Personal information
- Full name: Tim Matavž
- Date of birth: 13 January 1989 (age 37)
- Place of birth: Šempeter pri Gorici, SFR Yugoslavia
- Height: 1.88 m (6 ft 2 in)
- Position: Striker

Team information
- Current team: Izola
- Number: 9

Youth career
- 1995–2004: Bilje
- 2004–2006: ND Gorica

Senior career*
- Years: Team / Apps / (Gls)
- 2006–2007: ND Gorica / 30 / (11)
- 2007–2011: Groningen / 84 / (34)
- 2008–2009: → FC Emmen (loan) / 15 / (5)
- 2011–2014: PSV / 70 / (24)
- 2014: Jong PSV / 2 / (0)
- 2014–2017: FC Augsburg / 27 / (3)
- 2016: → Genoa (loan) / 7 / (0)
- 2016–2017: → 1. FC Nürnberg (loan) / 20 / (5)
- 2017–2020: Vitesse / 69 / (32)
- 2020–2021: Al Wahda / 19 / (12)
- 2021–2022: Bursaspor / 16 / (2)
- 2022–2023: Omonia / 10 / (3)
- 2023–2024: HNK Gorica / 39 / (5)
- 2024–2026: ND Gorica / 41 / (6)
- 2026–: Izola / 2 / (2)

International career
- 2006: Slovenia U18 / 3 / (1)
- 2006: Slovenia U19 / 4 / (0)
- 2007: Slovenia U20 / 1 / (0)
- 2006–2010: Slovenia U21 / 20 / (6)
- 2010–2020: Slovenia / 39 / (11)

= Tim Matavž =

Slovenian footballer (born 1989)

Tim Matavž (born 13 January 1989) is a Slovenian professional footballer who plays as a striker for Izola.

==Club career==
Matavž began his football career at the age of 6 playing for Bilje. In 2004, he moved to the Gorica youth squads. He was promoted to their senior squad in the 2006–07 season and played a total of 30 matches in the Slovenian first division, scoring 11 goals in the process.

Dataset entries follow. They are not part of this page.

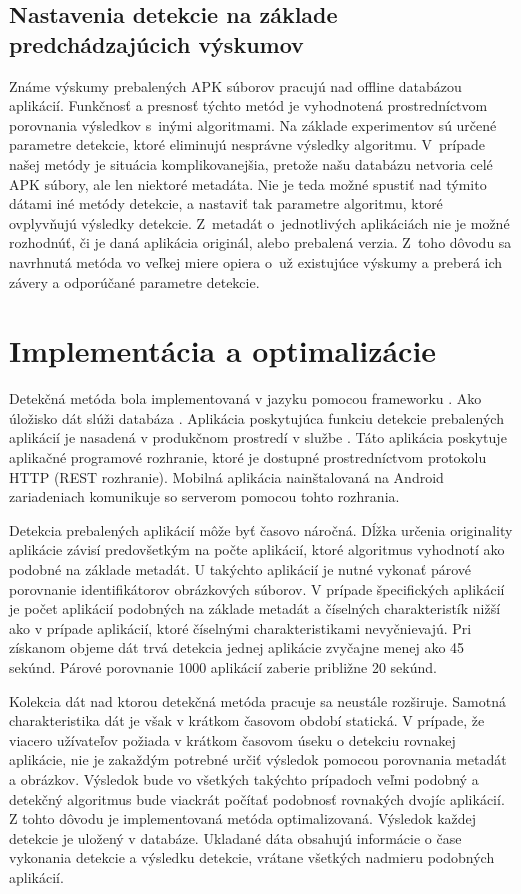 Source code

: \subsection*{Nastavenia detekcie na základe predchádzajúcich výskumov}
Známe výskumy prebalených APK súborov pracujú nad offline databázou aplikácií. Funkčnosť a presnosť týchto metód je vyhodnotená prostredníctvom porovnania výsledkov s~inými algoritmami. Na základe experimentov sú určené parametre detekcie, ktoré eliminujú nesprávne výsledky algoritmu. V~prípade našej metódy je situácia komplikovanejšia, pretože našu databázu netvoria celé APK súbory, ale len niektoré metadáta. Nie je teda možné spustiť nad týmito dátami iné metódy detekcie, a nastaviť tak parametre algoritmu, ktoré ovplyvňujú výsledky detekcie. Z~metadát o~jednotlivých aplikáciách nie je možné rozhodnúť, či je daná aplikácia originál, alebo prebalená verzia.  Z~toho dôvodu sa navrhnutá metóda vo veľkej miere opiera o~už existujúce výskumy a preberá ich závery a odporúčané parametre detekcie. 

\section{Implementácia a optimalizácie}
Detekčná metóda bola implementovaná v jazyku  pomocou frameworku . Ako úložisko dát slúži databáza . Aplikácia poskytujúca funkciu detekcie prebalených aplikácií je nasadená v produkčnom prostredí v službe . Táto aplikácia poskytuje aplikačné programové rozhranie, ktoré je dostupné prostredníctvom protokolu HTTP (REST rozhranie). Mobilná aplikácia nainštalovaná na Android zariadeniach komunikuje so serverom pomocou tohto rozhrania. 

Detekcia prebalených aplikácií môže byť časovo náročná. Dĺžka určenia originality aplikácie závisí predovšetkým na počte aplikácií, ktoré algoritmus vyhodnotí ako podobné na základe metadát. U takýchto aplikácií je nutné vykonať párové porovnanie identifikátorov obrázkových súborov. V prípade špecifických aplikácií je počet aplikácií podobných na základe metadát a číselných charakteristík nižší ako v prípade aplikácií, ktoré číselnými charakteristikami nevyčnievajú. Pri získanom objeme dát trvá detekcia jednej aplikácie zvyčajne menej ako 45 sekúnd. Párové porovnanie 1000 aplikácií zaberie približne 20 sekúnd. 

Kolekcia dát nad ktorou detekčná metóda pracuje sa neustále rozširuje. Samotná charakteristika dát je však v krátkom časovom období statická. V prípade, že viacero užívateľov požiada v krátkom časovom úseku o detekciu rovnakej aplikácie, nie je zakaždým potrebné určiť  výsledok pomocou porovnania metadát a obrázkov. Výsledok bude vo všetkých takýchto prípadoch veľmi podobný a detekčný algoritmus bude viackrát počítať podobnosť rovnakých dvojíc aplikácií. Z tohto dôvodu je implementovaná metóda optimalizovaná. Výsledok každej detekcie je uložený v databáze. Ukladané dáta obsahujú informácie o čase vykonania detekcie a výsledku detekcie, vrátane všetkých nadmieru podobných aplikácií.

On 30 August 2007, at the age of 18, he signed a five-year contract for Groningen. On 26 September 2007 he scored four goals in KNVB Cup in a match against IJsselmeervogels, but he later moved to Emmen on loan and remained there until January 2009.

On 13 March 2009, Matavž scored his first goal in the Eredivisie in a 2–0 victory over Roda. Soon he began scoring for Groningen on a regular basis in all competitions. On 24 February 2010 Matavž extended his contract with the club until 2013. On 6 February 2011, in a match against Willem II, Matavž scored his first hat-trick in the Eredivisie.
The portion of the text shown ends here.